= Peace, Retrenchment and Reform =

Peace, Retrenchment and Reform was a political slogan used in early-19th-century British politics by Whigs, Radicals and Liberals.

The historian R. B. McCallum in his history of the Liberal Party defined the meaning of the slogan:

The critical, conscience-searching attitude to foreign and imperial affairs, the willingness to see the right triumph over national sentiment... was sheer idealism, the belief that war was wrong and that in the new world of great inventions and world-wide trade civilised nations should not require to settle difference by war.... Retrenchment... meant the saving of the resources of the individual from the grasp of the state taxation system. It was held as a general truth that wealth left in the hands of private persons would be more fruitfully used than if used by the state....[Liberals] had most vigorously attacked sinecures and abuses; it was they who had established free trade which seemed the best guarantee of economic development and it was they who more than any others discouraged expense on armaments, the most wasteful and unproductive of all expenditure.... Reform... had a particular and narrower use as meaning reform of the franchise.... More broadly it meant improvement in the method and art of government and the removal of any restriction or disqualification that fell on any particular class or sect.

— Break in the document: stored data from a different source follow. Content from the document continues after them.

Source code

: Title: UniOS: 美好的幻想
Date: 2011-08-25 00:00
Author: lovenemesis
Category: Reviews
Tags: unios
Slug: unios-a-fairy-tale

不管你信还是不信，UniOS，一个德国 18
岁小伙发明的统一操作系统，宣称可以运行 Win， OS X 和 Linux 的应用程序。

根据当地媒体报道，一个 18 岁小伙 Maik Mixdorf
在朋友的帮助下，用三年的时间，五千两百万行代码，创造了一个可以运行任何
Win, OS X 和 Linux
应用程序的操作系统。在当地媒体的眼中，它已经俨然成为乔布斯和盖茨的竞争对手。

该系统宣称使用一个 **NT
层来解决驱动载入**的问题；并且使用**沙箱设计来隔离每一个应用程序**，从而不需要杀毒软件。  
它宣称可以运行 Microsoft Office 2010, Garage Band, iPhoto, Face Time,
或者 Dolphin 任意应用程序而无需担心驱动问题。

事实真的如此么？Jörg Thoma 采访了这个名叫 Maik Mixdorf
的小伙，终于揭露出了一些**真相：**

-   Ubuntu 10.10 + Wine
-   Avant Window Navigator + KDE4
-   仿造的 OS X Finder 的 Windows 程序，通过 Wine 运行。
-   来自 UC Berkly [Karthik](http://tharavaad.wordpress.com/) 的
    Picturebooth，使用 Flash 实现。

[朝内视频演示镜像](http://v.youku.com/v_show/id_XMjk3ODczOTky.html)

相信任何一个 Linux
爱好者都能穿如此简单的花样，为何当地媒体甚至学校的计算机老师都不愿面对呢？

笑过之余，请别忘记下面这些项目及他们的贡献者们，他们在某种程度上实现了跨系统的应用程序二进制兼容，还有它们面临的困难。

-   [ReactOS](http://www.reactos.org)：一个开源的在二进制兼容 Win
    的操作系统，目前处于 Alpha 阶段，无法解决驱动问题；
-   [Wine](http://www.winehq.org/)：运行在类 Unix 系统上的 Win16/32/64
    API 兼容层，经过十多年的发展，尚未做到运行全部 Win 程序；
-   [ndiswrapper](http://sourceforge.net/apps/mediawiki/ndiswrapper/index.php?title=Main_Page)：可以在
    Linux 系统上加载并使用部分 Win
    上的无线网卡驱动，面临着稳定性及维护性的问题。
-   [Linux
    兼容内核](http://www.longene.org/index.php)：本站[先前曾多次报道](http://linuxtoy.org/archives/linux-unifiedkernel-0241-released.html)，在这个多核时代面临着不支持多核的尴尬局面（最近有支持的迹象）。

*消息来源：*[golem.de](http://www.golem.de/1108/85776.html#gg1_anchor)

In 1794, the Radical Daniel Stuart published his pamphlet Peace and Reform, Against War and Corruption and in 1796, the Whig George Tierney stood for election a platform of "Peace and Reform". The relentless campaign by the Radical MP Joseph Hume against what he considered wasteful and extravagant government expenditure in the 1820s caused the word "retrenchment" to be added to "peace and reform". The Whig government of Earl Grey was elected to office on the slogan "Peace, Retrenchment and Reform" in 1830. The Liberals under William Ewart Gladstone won the 1880 general election on the slogan, as did the Liberals under Sir Henry Campbell-Bannerman in 1906.

The Radical MP John Bright said in 1859, "I am for 'Peace, retrenchment, and reform', the watchword of the great Liberal party 30 years ago. Whosoever may abandon the cause I shall never pronounce another Shibboleth, but as long as the old flag floats in the air I shall be found a steadfast soldier in the foremost ranks".